[[ Provided data open ]]
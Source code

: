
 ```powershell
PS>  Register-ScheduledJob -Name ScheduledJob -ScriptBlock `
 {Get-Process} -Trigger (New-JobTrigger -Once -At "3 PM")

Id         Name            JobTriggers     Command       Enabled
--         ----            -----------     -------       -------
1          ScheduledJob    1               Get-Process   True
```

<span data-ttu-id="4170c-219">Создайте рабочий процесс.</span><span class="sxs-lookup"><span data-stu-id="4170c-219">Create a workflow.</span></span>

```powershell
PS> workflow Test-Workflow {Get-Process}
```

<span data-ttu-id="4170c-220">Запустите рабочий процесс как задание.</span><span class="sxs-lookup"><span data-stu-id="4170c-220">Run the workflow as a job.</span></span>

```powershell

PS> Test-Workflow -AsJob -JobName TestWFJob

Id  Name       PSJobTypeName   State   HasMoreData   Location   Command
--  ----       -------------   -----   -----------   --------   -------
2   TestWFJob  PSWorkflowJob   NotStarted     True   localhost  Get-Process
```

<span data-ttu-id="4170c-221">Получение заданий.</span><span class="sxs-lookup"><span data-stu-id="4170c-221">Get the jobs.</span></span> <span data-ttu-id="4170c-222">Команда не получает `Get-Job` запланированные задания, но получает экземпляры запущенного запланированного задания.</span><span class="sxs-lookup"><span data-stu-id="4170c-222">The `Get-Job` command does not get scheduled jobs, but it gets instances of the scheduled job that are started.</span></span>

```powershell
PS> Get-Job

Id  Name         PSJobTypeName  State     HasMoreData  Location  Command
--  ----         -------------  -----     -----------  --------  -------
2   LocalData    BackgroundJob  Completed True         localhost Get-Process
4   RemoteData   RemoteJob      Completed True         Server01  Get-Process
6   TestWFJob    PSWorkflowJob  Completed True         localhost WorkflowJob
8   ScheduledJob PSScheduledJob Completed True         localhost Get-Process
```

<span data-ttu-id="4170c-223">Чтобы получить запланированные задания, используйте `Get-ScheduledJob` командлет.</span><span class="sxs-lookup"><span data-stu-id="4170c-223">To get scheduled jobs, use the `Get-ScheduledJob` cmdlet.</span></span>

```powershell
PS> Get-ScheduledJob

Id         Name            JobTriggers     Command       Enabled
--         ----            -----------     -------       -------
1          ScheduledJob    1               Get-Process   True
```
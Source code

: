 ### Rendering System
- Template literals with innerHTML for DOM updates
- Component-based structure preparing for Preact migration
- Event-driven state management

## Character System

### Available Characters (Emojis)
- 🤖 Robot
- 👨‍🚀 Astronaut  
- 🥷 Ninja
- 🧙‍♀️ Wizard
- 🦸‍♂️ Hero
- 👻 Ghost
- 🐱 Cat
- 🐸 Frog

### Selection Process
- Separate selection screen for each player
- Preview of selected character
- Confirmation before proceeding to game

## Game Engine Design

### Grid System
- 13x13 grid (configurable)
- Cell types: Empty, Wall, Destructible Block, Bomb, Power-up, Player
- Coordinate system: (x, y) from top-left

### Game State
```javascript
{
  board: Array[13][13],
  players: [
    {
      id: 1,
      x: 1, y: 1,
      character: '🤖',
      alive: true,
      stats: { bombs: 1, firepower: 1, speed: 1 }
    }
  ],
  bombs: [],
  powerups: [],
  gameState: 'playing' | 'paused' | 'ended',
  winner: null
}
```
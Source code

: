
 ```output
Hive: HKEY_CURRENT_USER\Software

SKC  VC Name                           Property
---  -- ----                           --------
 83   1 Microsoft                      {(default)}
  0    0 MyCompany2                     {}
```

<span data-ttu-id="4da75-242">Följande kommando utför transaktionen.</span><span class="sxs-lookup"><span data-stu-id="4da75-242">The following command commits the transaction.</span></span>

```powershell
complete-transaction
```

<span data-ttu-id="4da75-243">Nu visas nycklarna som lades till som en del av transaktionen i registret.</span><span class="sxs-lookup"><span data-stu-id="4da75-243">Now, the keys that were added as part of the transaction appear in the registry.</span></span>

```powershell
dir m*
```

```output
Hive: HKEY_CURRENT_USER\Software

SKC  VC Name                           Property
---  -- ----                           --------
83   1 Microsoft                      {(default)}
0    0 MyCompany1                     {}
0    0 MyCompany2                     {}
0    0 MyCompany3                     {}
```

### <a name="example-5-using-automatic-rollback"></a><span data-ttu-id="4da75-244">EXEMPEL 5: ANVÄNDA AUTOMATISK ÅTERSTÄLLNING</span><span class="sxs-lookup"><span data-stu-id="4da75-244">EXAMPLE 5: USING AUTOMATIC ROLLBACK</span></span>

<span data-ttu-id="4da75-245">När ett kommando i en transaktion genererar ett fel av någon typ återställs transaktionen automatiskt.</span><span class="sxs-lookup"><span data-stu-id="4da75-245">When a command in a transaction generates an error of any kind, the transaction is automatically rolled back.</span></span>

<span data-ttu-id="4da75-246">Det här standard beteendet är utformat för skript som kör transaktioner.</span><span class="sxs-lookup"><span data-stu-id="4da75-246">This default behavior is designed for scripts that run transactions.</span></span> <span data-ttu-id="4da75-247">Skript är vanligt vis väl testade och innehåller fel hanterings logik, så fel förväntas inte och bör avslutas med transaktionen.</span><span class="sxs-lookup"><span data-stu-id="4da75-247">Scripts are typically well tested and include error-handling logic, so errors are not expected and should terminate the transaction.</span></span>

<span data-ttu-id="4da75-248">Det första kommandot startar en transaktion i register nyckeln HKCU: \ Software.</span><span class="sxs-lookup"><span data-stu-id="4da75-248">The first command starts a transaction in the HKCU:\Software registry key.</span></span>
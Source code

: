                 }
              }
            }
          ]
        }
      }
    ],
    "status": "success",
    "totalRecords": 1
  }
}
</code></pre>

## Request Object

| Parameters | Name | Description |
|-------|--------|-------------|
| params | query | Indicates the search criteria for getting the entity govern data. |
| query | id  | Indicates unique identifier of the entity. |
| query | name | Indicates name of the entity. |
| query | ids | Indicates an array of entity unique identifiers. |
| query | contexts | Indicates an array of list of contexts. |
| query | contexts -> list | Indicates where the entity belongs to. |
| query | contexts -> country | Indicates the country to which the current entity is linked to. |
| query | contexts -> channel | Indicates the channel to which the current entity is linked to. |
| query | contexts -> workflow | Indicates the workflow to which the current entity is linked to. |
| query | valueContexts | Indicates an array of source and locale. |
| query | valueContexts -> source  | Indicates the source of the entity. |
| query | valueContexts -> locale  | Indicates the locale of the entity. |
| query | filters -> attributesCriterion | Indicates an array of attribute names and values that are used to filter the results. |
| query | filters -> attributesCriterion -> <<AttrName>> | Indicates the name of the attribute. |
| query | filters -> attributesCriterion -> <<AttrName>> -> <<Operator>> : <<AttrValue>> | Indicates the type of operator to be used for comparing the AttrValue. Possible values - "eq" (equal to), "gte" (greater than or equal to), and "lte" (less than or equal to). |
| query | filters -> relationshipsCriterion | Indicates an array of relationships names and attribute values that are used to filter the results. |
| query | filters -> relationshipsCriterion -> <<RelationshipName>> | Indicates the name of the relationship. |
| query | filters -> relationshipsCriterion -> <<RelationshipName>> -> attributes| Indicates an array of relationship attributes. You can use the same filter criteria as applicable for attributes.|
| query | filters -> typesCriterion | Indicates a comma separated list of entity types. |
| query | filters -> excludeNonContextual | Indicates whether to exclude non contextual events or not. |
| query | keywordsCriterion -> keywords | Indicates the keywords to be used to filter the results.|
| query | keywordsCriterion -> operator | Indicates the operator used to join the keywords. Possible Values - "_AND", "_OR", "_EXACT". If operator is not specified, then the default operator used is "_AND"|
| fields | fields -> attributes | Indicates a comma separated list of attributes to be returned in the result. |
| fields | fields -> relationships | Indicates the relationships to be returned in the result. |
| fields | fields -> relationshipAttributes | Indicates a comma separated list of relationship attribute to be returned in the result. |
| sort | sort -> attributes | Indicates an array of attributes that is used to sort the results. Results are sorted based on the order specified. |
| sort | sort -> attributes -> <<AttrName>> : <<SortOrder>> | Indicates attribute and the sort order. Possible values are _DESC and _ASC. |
[[ Provided data closed ]]
> [Task brief]: If a line in the records includes the string "HasMoreData", copy it.

> [Task output]:
Id  Name       PSJobTypeName   State   HasMoreData   Location   Command
Id  Name         PSJobTypeName  State     HasMoreData  Location  Command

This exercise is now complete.